Among the records that follow, find the line with "Yes, we take" and the line with "### The app seems slow, what can I do?". Set down those lines and all lines between them exactly, without adding anything.

Working data |
──────────

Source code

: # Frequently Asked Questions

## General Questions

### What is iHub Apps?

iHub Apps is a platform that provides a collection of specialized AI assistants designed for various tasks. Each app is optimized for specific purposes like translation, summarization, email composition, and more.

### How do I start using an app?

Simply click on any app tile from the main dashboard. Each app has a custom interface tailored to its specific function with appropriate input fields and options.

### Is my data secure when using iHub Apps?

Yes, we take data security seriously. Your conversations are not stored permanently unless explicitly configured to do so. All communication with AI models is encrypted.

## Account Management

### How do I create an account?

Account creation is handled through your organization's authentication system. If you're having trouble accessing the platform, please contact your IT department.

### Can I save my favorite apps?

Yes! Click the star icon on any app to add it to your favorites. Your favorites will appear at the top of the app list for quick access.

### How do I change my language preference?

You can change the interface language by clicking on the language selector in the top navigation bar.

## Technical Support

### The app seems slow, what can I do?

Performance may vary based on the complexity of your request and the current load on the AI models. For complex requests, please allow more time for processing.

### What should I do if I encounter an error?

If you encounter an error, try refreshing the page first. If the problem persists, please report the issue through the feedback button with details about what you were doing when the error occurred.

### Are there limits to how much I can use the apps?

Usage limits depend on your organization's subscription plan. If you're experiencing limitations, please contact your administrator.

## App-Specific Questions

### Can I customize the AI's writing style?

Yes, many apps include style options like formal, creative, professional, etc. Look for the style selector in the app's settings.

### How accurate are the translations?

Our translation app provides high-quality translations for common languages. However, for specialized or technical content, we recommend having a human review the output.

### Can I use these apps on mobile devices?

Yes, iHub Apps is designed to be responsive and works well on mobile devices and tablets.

──────────

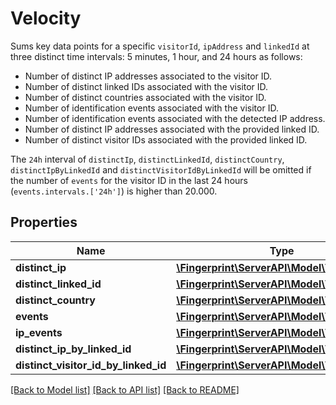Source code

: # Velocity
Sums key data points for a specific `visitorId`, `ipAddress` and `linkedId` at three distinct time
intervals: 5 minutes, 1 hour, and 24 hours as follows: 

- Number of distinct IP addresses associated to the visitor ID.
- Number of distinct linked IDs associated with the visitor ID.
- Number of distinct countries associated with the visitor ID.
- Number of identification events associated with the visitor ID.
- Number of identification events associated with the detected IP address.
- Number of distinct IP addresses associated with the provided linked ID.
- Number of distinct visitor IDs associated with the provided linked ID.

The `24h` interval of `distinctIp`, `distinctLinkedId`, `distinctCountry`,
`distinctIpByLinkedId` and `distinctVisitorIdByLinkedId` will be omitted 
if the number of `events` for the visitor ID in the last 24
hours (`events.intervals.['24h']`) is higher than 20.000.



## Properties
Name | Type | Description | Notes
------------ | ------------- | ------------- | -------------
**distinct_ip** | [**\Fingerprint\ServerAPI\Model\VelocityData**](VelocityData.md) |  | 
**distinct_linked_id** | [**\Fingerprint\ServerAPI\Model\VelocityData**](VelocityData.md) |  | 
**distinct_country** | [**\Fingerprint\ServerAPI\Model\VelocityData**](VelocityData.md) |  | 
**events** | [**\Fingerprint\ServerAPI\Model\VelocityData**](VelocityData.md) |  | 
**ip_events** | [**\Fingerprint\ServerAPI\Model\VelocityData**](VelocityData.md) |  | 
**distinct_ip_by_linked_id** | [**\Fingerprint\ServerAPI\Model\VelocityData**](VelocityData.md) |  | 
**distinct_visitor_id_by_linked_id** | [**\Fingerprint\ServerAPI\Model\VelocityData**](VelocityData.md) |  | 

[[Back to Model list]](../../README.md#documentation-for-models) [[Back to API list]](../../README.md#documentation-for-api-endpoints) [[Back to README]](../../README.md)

──────────

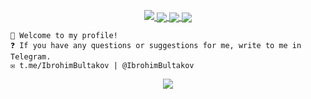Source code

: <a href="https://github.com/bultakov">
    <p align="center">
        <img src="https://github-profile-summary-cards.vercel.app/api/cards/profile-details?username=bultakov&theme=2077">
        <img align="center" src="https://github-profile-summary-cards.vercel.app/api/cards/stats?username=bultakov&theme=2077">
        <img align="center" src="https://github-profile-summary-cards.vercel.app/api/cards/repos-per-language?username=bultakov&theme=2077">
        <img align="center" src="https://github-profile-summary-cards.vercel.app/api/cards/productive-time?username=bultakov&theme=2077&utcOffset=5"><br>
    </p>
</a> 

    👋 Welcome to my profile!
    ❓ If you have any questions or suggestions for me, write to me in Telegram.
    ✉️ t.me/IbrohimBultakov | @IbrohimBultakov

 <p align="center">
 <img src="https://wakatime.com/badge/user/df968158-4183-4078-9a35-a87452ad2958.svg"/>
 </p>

──────────

Response |
Yes, we take data security seriously. Your conversations are not stored permanently unless explicitly configured to do so. All communication with AI models is encrypted.

## Account Management

### How do I create an account?

Account creation is handled through your organization's authentication system. If you're having trouble accessing the platform, please contact your IT department.

### Can I save my favorite apps?

Yes! Click the star icon on any app to add it to your favorites. Your favorites will appear at the top of the app list for quick access.

### How do I change my language preference?

You can change the interface language by clicking on the language selector in the top navigation bar.

## Technical Support

### The app seems slow, what can I do?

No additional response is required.